::: DATA TO USE :::

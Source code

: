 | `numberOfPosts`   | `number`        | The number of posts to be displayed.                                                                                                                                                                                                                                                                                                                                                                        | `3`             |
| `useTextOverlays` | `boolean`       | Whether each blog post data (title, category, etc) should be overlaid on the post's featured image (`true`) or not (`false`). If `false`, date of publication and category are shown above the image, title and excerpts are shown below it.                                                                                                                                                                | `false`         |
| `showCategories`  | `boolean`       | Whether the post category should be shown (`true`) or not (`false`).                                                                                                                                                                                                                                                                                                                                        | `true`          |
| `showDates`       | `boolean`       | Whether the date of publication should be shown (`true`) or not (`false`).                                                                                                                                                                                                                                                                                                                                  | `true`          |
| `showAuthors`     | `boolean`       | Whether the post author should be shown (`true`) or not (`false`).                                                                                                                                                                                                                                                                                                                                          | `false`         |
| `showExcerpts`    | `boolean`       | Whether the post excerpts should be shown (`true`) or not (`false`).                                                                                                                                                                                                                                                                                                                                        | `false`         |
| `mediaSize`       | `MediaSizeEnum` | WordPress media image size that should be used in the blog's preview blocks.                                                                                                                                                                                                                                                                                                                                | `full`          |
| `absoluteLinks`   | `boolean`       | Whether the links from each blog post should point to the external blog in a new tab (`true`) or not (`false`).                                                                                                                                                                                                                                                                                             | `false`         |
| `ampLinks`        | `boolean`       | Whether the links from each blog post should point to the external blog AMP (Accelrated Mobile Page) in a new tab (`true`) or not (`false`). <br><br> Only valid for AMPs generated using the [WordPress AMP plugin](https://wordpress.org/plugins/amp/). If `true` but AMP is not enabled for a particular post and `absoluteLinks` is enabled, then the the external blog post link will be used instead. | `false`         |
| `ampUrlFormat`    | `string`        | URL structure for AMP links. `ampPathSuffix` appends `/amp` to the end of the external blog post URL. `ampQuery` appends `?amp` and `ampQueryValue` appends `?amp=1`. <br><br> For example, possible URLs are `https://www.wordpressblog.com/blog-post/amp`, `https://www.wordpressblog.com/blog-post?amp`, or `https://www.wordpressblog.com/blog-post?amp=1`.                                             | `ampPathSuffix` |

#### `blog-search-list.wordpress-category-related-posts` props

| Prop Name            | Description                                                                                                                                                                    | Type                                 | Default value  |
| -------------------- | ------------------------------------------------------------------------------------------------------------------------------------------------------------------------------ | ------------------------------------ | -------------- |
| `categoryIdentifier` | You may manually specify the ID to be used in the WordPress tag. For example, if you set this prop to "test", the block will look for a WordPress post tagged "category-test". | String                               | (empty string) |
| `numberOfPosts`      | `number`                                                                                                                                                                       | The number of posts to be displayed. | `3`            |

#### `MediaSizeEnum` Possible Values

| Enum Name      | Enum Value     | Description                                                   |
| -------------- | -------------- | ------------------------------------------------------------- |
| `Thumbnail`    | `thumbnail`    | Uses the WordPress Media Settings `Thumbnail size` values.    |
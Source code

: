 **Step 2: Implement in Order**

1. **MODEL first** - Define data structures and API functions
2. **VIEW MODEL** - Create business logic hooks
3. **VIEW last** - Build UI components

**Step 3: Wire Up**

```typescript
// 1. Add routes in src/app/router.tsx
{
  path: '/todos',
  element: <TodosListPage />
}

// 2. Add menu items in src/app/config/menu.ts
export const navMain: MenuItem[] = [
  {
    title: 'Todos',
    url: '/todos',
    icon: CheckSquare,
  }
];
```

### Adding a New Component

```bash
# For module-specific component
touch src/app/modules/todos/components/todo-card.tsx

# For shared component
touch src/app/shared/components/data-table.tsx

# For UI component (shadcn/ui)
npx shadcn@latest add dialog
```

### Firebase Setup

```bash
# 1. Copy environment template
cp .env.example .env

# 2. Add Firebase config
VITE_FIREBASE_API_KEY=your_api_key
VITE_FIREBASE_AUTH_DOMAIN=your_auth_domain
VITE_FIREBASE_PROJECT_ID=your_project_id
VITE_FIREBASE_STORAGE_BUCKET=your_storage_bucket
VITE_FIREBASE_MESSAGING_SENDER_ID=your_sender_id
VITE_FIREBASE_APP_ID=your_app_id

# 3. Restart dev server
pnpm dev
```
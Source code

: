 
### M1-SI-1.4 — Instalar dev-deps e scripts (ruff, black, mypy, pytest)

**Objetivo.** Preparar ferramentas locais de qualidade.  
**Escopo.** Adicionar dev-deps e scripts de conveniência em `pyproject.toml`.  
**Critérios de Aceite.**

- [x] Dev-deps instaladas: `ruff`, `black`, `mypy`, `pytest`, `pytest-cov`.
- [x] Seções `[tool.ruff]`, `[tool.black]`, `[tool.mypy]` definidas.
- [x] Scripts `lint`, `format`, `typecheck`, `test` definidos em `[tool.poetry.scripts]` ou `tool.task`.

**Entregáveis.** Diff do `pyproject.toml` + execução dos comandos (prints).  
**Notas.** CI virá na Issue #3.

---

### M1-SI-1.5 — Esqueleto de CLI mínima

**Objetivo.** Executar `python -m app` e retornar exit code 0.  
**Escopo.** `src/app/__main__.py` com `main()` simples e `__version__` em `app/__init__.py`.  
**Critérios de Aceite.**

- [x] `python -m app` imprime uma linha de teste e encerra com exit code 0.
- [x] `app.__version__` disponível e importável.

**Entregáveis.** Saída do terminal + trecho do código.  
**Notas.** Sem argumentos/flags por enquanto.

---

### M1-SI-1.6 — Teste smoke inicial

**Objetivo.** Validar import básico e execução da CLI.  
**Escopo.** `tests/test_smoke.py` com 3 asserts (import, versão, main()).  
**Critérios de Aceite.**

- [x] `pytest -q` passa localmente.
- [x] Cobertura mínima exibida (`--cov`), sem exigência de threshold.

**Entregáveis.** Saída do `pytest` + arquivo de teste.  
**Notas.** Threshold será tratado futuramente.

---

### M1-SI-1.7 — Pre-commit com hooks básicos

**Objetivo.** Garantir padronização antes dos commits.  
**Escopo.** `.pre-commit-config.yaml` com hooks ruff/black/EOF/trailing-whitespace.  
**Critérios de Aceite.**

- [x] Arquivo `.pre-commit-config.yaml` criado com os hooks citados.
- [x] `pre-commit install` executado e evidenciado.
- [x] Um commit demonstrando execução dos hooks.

:::

◆ EXERCISE OBJECTIVE: For each entry above, please make an exact copy.

◆ RESPONSE:
Source code

: | `numberOfPosts`   | `number`        | The number of posts to be displayed.                                                                                                                                                                                                                                                                                                                                                                        | `3`             |
| `useTextOverlays` | `boolean`       | Whether each blog post data (title, category, etc) should be overlaid on the post's featured image (`true`) or not (`false`). If `false`, date of publication and category are shown above the image, title and excerpts are shown below it.                                                                                                                                                                | `false`         |
| `showCategories`  | `boolean`       | Whether the post category should be shown (`true`) or not (`false`).                                                                                                                                                                                                                                                                                                                                        | `true`          |
| `showDates`       | `boolean`       | Whether the date of publication should be shown (`true`) or not (`false`).                                                                                                                                                                                                                                                                                                                                  | `true`          |
| `showAuthors`     | `boolean`       | Whether the post author should be shown (`true`) or not (`false`).                                                                                                                                                                                                                                                                                                                                          | `false`         |
| `showExcerpts`    | `boolean`       | Whether the post excerpts should be shown (`true`) or not (`false`).                                                                                                                                                                                                                                                                                                                                        | `false`         |
| `mediaSize`       | `MediaSizeEnum` | WordPress media image size that should be used in the blog's preview blocks.                                                                                                                                                                                                                                                                                                                                | `full`          |
| `absoluteLinks`   | `boolean`       | Whether the links from each blog post should point to the external blog in a new tab (`true`) or not (`false`).                                                                                                                                                                                                                                                                                             | `false`         |
| `ampLinks`        | `boolean`       | Whether the links from each blog post should point to the external blog AMP (Accelrated Mobile Page) in a new tab (`true`) or not (`false`). <br><br> Only valid for AMPs generated using the [WordPress AMP plugin](https://wordpress.org/plugins/amp/). If `true` but AMP is not enabled for a particular post and `absoluteLinks` is enabled, then the the external blog post link will be used instead. | `false`         |
| `ampUrlFormat`    | `string`        | URL structure for AMP links. `ampPathSuffix` appends `/amp` to the end of the external blog post URL. `ampQuery` appends `?amp` and `ampQueryValue` appends `?amp=1`. <br><br> For example, possible URLs are `https://www.wordpressblog.com/blog-post/amp`, `https://www.wordpressblog.com/blog-post?amp`, or `https://www.wordpressblog.com/blog-post?amp=1`.                                             | `ampPathSuffix` |

#### `blog-search-list.wordpress-category-related-posts` props

| Prop Name            | Description                                                                                                                                                                    | Type                                 | Default value  |
| -------------------- | ------------------------------------------------------------------------------------------------------------------------------------------------------------------------------ | ------------------------------------ | -------------- |
| `categoryIdentifier` | You may manually specify the ID to be used in the WordPress tag. For example, if you set this prop to "test", the block will look for a WordPress post tagged "category-test". | String                               | (empty string) |
| `numberOfPosts`      | `number`                                                                                                                                                                       | The number of posts to be displayed. | `3`            |

#### `MediaSizeEnum` Possible Values

| Enum Name      | Enum Value     | Description                                                   |
| -------------- | -------------- | ------------------------------------------------------------- |
| `Thumbnail`    | `thumbnail`    | Uses the WordPress Media Settings `Thumbnail size` values.    |
Source code

: **Step 2: Implement in Order**

1. **MODEL first** - Define data structures and API functions
2. **VIEW MODEL** - Create business logic hooks
3. **VIEW last** - Build UI components

**Step 3: Wire Up**

```typescript
// 1. Add routes in src/app/router.tsx
{
  path: '/todos',
  element: <TodosListPage />
}

// 2. Add menu items in src/app/config/menu.ts
export const navMain: MenuItem[] = [
  {
    title: 'Todos',
    url: '/todos',
    icon: CheckSquare,
  }
];
```

### Adding a New Component

```bash
# For module-specific component
touch src/app/modules/todos/components/todo-card.tsx

# For shared component
touch src/app/shared/components/data-table.tsx

# For UI component (shadcn/ui)
npx shadcn@latest add dialog
```

### Firebase Setup

```bash
# 1. Copy environment template
cp .env.example .env

# 2. Add Firebase config
VITE_FIREBASE_API_KEY=your_api_key
VITE_FIREBASE_AUTH_DOMAIN=your_auth_domain
VITE_FIREBASE_PROJECT_ID=your_project_id
VITE_FIREBASE_STORAGE_BUCKET=your_storage_bucket
VITE_FIREBASE_MESSAGING_SENDER_ID=your_sender_id
VITE_FIREBASE_APP_ID=your_app_id

# 3. Restart dev server
pnpm dev
```
Source code

: 
### M1-SI-1.4 — Instalar dev-deps e scripts (ruff, black, mypy, pytest)

**Objetivo.** Preparar ferramentas locais de qualidade.  
**Escopo.** Adicionar dev-deps e scripts de conveniência em `pyproject.toml`.  
**Critérios de Aceite.**

- [x] Dev-deps instaladas: `ruff`, `black`, `mypy`, `pytest`, `pytest-cov`.
- [x] Seções `[tool.ruff]`, `[tool.black]`, `[tool.mypy]` definidas.
- [x] Scripts `lint`, `format`, `typecheck`, `test` definidos em `[tool.poetry.scripts]` ou `tool.task`.

**Entregáveis.** Diff do `pyproject.toml` + execução dos comandos (prints).  
**Notas.** CI virá na Issue #3.

---

### M1-SI-1.5 — Esqueleto de CLI mínima

**Objetivo.** Executar `python -m app` e retornar exit code 0.  
**Escopo.** `src/app/__main__.py` com `main()` simples e `__version__` em `app/__init__.py`.  
**Critérios de Aceite.**

- [x] `python -m app` imprime uma linha de teste e encerra com exit code 0.
- [x] `app.__version__` disponível e importável.

**Entregáveis.** Saída do terminal + trecho do código.  
**Notas.** Sem argumentos/flags por enquanto.

---

### M1-SI-1.6 — Teste smoke inicial

**Objetivo.** Validar import básico e execução da CLI.  
**Escopo.** `tests/test_smoke.py` com 3 asserts (import, versão, main()).  
**Critérios de Aceite.**

- [x] `pytest -q` passa localmente.
- [x] Cobertura mínima exibida (`--cov`), sem exigência de threshold.

**Entregáveis.** Saída do `pytest` + arquivo de teste.  
**Notas.** Threshold será tratado futuramente.

---

### M1-SI-1.7 — Pre-commit com hooks básicos

**Objetivo.** Garantir padronização antes dos commits.  
**Escopo.** `.pre-commit-config.yaml` com hooks ruff/black/EOF/trailing-whitespace.  
**Critérios de Aceite.**

- [x] Arquivo `.pre-commit-config.yaml` criado com os hooks citados.
- [x] `pre-commit install` executado e evidenciado.
- [x] Um commit demonstrando execução dos hooks.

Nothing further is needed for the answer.